Ive just seen so many of these happen, where they assume its not likely and so not worth checking out. Some even worse situations were regarding friends. One friend was on multiple medications that increased serotonin as she was being treated for cancer and had some mild depression as well (mostly related to having cancer). They kept piling on meds for every side effect, and apparently multiple meds she was on increased serotonin. She ended up having serotonin poisoning, a very rare but life threatening condition where the body is literally poisoned by too much serotonin. She called the dr when she began experiencing symptoms and they told her it was rare and not likely she had it and to go ahead and take her meds and "sleep it off". She decided not to take them and went to the hospital. She stopped breathing twice, had multiple seizures, and hallucinated for days. The hospital told her that had she taken the night meds, she would have died. Yet she can't even seek legal action because she fully recovered. Another friend, as a child, (she grew up with me), had a leak in cerebrospinal fluid in her brain that was causing severe neurological symptoms. For over a year, she kept being told it was psychiatric and it was attributed to her mother being murdered a few years before. Finally, the principal of our school got scared because this friend was literally laying down in the parking lot near cars and said she had to have a neurological evaluation before she could return. They found the fluid and rushed her to brain surgery, saying she would've died very soon from the pressure on her brain had they not found it.
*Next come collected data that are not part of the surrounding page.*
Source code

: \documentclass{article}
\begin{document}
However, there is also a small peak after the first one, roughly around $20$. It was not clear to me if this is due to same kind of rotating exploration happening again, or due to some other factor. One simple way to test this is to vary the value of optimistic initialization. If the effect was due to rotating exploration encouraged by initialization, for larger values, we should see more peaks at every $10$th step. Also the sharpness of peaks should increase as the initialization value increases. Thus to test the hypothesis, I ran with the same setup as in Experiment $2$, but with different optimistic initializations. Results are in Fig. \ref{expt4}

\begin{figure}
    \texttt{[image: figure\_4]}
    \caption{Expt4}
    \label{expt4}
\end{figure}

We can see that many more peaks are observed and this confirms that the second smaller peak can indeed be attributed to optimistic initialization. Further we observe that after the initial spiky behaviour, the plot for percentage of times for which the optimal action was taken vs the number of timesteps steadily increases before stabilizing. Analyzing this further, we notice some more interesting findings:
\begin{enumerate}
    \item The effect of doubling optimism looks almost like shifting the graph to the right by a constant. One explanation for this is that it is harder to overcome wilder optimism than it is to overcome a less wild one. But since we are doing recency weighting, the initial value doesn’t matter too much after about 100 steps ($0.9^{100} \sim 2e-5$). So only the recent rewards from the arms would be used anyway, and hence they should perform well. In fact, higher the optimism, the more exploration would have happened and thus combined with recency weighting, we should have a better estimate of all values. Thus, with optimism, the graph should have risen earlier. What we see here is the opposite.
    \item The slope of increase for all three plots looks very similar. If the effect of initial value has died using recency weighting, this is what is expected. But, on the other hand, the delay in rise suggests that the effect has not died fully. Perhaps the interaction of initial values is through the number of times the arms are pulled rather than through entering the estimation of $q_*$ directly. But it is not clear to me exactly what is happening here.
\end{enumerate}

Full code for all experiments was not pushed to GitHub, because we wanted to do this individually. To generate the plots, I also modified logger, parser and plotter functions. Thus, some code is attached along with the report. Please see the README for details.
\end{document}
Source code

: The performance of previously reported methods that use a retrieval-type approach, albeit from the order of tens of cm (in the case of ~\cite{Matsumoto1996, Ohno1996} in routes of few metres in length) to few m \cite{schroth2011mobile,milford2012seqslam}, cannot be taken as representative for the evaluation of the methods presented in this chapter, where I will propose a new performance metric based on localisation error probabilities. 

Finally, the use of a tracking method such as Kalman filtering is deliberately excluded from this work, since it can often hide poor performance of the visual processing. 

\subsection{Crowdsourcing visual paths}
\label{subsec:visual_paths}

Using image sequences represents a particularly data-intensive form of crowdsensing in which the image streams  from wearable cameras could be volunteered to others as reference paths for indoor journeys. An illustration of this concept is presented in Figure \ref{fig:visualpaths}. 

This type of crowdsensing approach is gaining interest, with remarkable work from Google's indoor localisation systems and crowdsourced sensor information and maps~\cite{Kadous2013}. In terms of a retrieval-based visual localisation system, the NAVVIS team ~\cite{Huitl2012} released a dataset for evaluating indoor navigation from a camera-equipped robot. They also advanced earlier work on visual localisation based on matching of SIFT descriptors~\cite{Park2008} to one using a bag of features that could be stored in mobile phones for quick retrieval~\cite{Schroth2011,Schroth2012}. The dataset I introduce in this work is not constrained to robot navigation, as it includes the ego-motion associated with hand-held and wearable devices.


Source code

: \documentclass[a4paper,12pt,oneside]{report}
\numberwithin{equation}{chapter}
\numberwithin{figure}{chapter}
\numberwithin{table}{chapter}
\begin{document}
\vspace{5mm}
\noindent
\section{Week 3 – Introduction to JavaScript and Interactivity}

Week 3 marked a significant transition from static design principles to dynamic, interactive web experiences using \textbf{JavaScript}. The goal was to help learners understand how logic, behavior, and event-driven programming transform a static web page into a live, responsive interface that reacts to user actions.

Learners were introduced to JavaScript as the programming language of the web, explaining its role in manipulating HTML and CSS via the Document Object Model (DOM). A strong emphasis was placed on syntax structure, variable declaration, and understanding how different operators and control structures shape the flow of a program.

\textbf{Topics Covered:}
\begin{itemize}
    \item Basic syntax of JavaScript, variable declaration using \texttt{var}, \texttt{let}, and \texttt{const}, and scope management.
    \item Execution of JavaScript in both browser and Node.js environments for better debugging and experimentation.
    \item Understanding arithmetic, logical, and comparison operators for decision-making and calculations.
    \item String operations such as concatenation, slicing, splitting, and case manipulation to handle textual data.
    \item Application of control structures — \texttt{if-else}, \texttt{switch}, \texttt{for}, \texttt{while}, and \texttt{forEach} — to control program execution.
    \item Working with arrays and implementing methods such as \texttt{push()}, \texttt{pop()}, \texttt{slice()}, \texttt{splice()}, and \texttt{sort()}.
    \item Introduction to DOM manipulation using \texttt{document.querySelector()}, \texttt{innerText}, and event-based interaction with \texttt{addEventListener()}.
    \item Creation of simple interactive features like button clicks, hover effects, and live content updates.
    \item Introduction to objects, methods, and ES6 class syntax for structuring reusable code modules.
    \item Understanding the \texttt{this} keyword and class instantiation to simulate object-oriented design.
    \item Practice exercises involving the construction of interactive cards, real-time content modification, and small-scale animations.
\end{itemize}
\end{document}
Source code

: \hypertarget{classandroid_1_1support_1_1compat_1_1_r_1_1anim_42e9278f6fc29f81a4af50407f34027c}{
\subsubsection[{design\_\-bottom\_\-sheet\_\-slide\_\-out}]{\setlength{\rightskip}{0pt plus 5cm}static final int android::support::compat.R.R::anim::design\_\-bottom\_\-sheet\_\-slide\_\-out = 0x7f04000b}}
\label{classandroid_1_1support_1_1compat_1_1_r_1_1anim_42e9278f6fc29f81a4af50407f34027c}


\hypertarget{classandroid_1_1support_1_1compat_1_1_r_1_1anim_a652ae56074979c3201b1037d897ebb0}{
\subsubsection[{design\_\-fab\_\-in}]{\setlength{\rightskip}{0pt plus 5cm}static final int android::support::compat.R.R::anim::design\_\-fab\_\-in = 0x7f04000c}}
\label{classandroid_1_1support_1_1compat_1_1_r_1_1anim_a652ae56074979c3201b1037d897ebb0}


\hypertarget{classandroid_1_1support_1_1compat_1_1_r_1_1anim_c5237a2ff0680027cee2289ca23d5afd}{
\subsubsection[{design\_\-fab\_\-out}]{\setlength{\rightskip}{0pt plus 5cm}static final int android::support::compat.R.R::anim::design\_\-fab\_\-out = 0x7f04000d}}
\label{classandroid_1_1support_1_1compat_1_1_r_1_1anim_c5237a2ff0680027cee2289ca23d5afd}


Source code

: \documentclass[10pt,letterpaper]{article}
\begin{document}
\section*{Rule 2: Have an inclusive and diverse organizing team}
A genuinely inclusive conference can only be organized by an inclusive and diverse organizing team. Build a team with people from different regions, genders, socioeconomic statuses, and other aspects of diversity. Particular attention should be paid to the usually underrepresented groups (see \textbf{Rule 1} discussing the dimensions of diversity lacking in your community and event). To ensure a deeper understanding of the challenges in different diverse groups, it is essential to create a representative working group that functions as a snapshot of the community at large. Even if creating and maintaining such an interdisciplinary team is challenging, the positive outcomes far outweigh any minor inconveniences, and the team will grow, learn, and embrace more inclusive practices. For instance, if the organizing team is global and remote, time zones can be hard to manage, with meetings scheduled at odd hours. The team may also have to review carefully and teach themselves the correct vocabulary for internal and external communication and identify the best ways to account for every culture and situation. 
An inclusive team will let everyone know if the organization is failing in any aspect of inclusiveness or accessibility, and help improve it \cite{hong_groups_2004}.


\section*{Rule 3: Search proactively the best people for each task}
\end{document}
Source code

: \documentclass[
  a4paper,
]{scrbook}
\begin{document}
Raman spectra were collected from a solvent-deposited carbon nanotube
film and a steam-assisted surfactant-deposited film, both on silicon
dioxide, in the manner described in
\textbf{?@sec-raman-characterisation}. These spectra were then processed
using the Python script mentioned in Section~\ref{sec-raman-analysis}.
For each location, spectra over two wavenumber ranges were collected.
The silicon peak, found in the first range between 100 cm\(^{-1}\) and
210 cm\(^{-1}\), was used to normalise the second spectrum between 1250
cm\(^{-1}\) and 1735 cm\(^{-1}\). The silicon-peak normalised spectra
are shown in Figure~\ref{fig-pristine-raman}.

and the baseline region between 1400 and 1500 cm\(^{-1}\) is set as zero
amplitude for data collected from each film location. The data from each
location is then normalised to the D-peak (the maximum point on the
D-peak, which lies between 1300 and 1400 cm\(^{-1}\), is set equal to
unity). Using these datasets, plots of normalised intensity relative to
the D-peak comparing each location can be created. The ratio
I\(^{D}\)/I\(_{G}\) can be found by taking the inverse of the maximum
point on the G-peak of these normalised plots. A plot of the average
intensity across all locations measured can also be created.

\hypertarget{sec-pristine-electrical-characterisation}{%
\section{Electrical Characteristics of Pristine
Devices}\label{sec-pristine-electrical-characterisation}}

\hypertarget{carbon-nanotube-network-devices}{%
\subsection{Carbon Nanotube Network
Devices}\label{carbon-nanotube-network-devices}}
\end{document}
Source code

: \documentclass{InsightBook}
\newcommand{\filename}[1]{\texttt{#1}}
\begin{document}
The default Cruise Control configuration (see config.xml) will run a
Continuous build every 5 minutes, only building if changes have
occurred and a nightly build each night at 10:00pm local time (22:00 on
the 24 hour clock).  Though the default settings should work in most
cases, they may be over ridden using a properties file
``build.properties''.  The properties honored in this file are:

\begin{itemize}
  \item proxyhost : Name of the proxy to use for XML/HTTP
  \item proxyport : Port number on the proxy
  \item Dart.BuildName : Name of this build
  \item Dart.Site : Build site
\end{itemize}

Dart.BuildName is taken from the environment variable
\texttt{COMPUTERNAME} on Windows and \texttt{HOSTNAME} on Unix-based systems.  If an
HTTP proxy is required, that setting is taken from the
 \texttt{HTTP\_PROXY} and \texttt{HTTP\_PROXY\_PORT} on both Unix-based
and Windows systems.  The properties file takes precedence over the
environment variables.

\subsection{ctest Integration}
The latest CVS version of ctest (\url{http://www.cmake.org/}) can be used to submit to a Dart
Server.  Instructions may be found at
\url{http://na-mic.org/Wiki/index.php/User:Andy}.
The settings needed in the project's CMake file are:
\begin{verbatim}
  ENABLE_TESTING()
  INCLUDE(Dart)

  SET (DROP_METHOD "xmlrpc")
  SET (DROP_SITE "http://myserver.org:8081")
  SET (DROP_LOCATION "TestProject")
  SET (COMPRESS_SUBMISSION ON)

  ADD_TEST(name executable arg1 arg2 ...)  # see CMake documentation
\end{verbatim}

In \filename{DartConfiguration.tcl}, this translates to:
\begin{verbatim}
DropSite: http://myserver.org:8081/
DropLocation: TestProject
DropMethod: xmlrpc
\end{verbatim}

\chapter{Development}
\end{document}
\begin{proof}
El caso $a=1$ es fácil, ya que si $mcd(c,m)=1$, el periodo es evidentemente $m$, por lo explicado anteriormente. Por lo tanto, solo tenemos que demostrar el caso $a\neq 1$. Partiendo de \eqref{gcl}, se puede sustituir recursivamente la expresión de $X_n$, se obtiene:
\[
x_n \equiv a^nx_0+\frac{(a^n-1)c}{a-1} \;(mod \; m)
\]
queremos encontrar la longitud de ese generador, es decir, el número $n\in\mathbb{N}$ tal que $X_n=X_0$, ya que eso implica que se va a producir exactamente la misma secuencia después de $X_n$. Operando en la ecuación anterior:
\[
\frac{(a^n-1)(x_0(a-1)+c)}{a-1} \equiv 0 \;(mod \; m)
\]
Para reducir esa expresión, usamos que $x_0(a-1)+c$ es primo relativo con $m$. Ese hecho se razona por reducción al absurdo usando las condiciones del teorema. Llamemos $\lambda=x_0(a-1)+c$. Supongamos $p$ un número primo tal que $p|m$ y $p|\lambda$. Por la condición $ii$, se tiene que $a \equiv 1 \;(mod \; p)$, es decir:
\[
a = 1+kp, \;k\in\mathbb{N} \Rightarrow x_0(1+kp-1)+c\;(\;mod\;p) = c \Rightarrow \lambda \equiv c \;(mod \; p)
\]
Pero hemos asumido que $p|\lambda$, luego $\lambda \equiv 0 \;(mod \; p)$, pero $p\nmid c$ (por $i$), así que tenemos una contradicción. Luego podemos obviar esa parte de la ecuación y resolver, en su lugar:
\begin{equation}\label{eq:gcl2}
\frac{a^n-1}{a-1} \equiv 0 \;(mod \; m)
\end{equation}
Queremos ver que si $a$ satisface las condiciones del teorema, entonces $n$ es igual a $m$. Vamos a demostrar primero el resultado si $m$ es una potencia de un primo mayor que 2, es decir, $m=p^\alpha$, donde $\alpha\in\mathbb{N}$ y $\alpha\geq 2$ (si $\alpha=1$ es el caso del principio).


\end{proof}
I guess it just scares me that being able to diagnose psychiatric disorders so easily can lead to such serious repercussions when people are misdiagnosed and given treatments they don't need or serious problems are neglected because "it's just mental illness". I just wonder what we can do as a society to keep doctors from dismissing rare but serious situations by quickly diagnosing something as psychiatric/claiming a patients concerns are invalid because its "rare"? Perhaps it's an attitude problem that needs to be addressed with doctors, or maybe they are far too overworked. Should doctors more often err on the side of caution, even if it costs more? Is it really ok for doctors to generalize when it's people's lives we are talking about?

I also wonder if there have ever been any studies on doctors and harmful misdiagnoses involving rare conditions/reactions. It'd be interesting to see what the scale of the problem is at a societal level. Also, all my and my friends' experiences are in the US. Anyone notice this problem in the UK? Other thoughts? I'm really interested in discussing this as it seems I don't read or hear much about this type of thing, but I seem to have it happen to me or others close to me a lot.